» Exercise materials:
☆ ☆ ☆ ☆

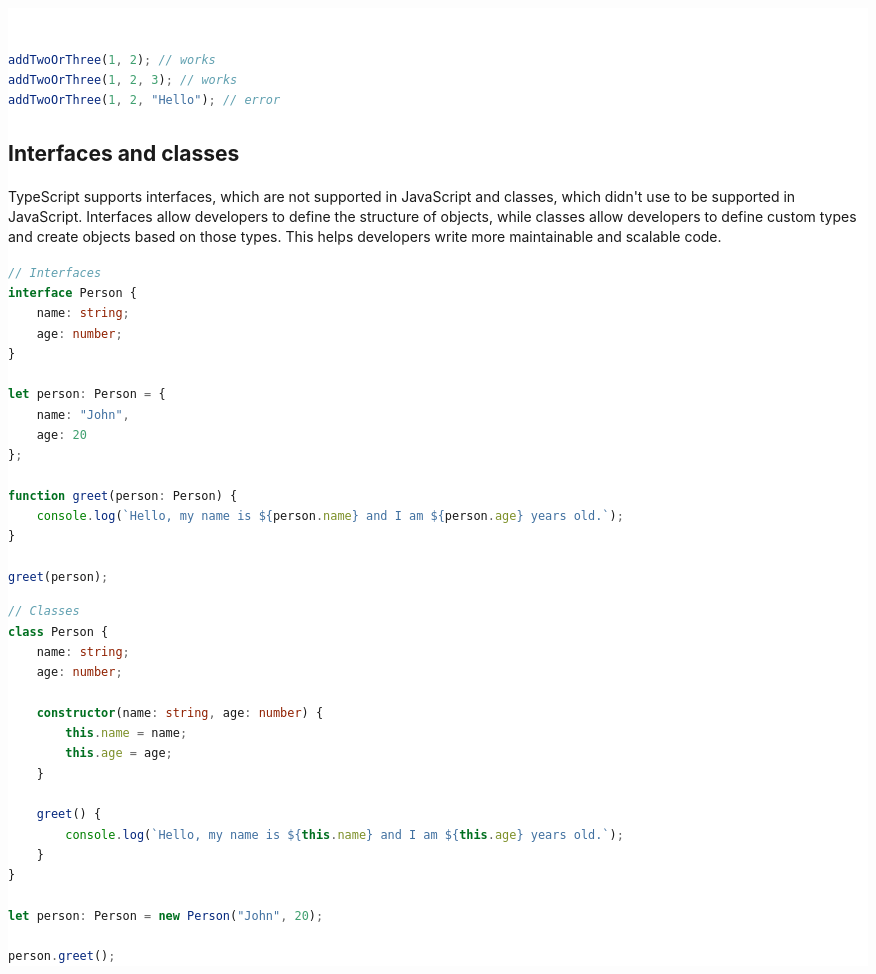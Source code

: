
 ```typescript


addTwoOrThree(1, 2); // works
addTwoOrThree(1, 2, 3); // works
addTwoOrThree(1, 2, "Hello"); // error
```

## Interfaces and classes

TypeScript supports interfaces, which are not supported in JavaScript and classes, which didn't use to be supported in JavaScript. Interfaces allow developers to define the structure of objects, while classes allow developers to define custom types and create objects based on those types. This helps developers write more maintainable and scalable code.

```typescript
// Interfaces
interface Person {
    name: string;
    age: number;
}

let person: Person = {
    name: "John",
    age: 20
};

function greet(person: Person) {
    console.log(`Hello, my name is ${person.name} and I am ${person.age} years old.`);
}

greet(person);
```
    
```typescript
// Classes
class Person {
    name: string;
    age: number;

    constructor(name: string, age: number) {
        this.name = name;
        this.age = age;
    }

    greet() {
        console.log(`Hello, my name is ${this.name} and I am ${this.age} years old.`);
    }
}

let person: Person = new Person("John", 20);

person.greet();
```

☆ ☆ ☆ ☆

» Exercise brief: Drop every image, please, and write out the data above exactly as shown.

» Written answer:
Source code

:
 ```typescript


addTwoOrThree(1, 2); // works
addTwoOrThree(1, 2, 3); // works
addTwoOrThree(1, 2, "Hello"); // error
```

## Interfaces and classes

TypeScript supports interfaces, which are not supported in JavaScript and classes, which didn't use to be supported in JavaScript. Interfaces allow developers to define the structure of objects, while classes allow developers to define custom types and create objects based on those types. This helps developers write more maintainable and scalable code.

```typescript
// Interfaces
interface Person {
    name: string;
    age: number;
}

let person: Person = {
    name: "John",
    age: 20
};

function greet(person: Person) {
    console.log(`Hello, my name is ${person.name} and I am ${person.age} years old.`);
}

greet(person);
```
    
```typescript
// Classes
class Person {
    name: string;
    age: number;

    constructor(name: string, age: number) {
        this.name = name;
        this.age = age;
    }

    greet() {
        console.log(`Hello, my name is ${this.name} and I am ${this.age} years old.`);
    }
}

let person: Person = new Person("John", 20);

person.greet();
```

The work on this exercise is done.